The building across the street has a row of windows that catch the late afternoon light in a way that feels almost purposeful, as if someone had arranged the angle of the glass to hold the sun a moment longer than necessary, and I find myself watching it while my phone rests face-up on the table, its dark screen reflecting nothing back to me, and I realize that I have given both objects the same quiet attention, the window and the phone, as though each might offer a kind of confirmation that the day is still proceeding as it should.
In the room where I sometimes talk things through, there is a clock that does not state itself but remains present enough to measure out the conversation in discreet segments, and I remember trying to explain, with some care, that what I have been feeling does not arrive with the clarity of a named emotion, that it resists the usual categories, and so I called it, somewhat awkwardly but with a certain accuracy, the Big Sad, which is less a feeling than a condition, something ambient and difficult to isolate, like a change in air pressure that you notice only because everything else seems slightly off. I look back at the clock and find it that it doesn’t have hands.

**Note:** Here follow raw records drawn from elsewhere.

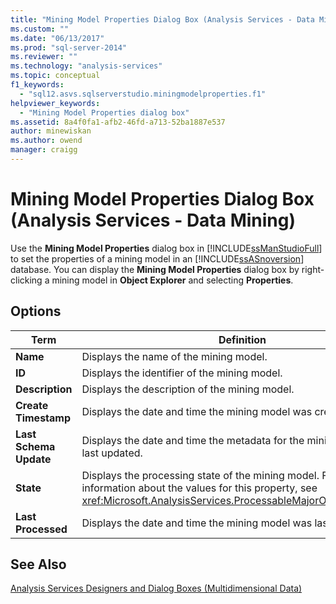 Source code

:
 ```yaml
---
title: "Mining Model Properties Dialog Box (Analysis Services - Data Mining) | Microsoft Docs"
ms.custom: ""
ms.date: "06/13/2017"
ms.prod: "sql-server-2014"
ms.reviewer: ""
ms.technology: "analysis-services"
ms.topic: conceptual
f1_keywords: 
  - "sql12.asvs.sqlserverstudio.miningmodelproperties.f1"
helpviewer_keywords: 
  - "Mining Model Properties dialog box"
ms.assetid: 8a4f0fa1-afb2-46fd-a713-52ba1887e537
author: minewiskan
ms.author: owend
manager: craigg
---
```

# Mining Model Properties Dialog Box (Analysis Services - Data Mining)
  Use the **Mining Model Properties** dialog box in [!INCLUDE[ssManStudioFull](../includes/ssmanstudiofull-md.md)] to set the properties of a mining model in an [!INCLUDE[ssASnoversion](../includes/ssasnoversion-md.md)] database. You can display the **Mining Model Properties** dialog box by right-clicking a mining model in **Object Explorer** and selecting **Properties**.  
  
## Options  
  
|Term|Definition|  
|----------|----------------|  
|**Name**|Displays the name of the mining model.|  
|**ID**|Displays the identifier of the mining model.|  
|**Description**|Displays the description of the mining model.|  
|**Create Timestamp**|Displays the date and time the mining model was created.|  
|**Last Schema Update**|Displays the date and time the metadata for the mining model was last updated.|  
|**State**|Displays the processing state of the mining model. For more information about the values for this property, see <xref:Microsoft.AnalysisServices.ProcessableMajorObject.State%2A>.|  
|**Last Processed**|Displays the date and time the mining model was last processed.|  
  
## See Also  
 [Analysis Services Designers and Dialog Boxes &#40;Multidimensional Data&#41;](analysis-services-designers-and-dialog-boxes-multidimensional-data.md)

I said, or tried to say, that it is not a matter of wanting to end my life, which would at least suggest a decisive impulse, but rather a quieter and more persistent thought, that I do not want life to continue asking things from me at the same pace and with the same expectations, that I would prefer, if such a preference could be honored, a kind of temporary suspension, a pause in which the demands of being a person might be reduced to something more manageable, and even as I spoke I was aware of how carefully the language needed to be arranged, how easily such thoughts can be misunderstood if they are given too much or too little emphasis.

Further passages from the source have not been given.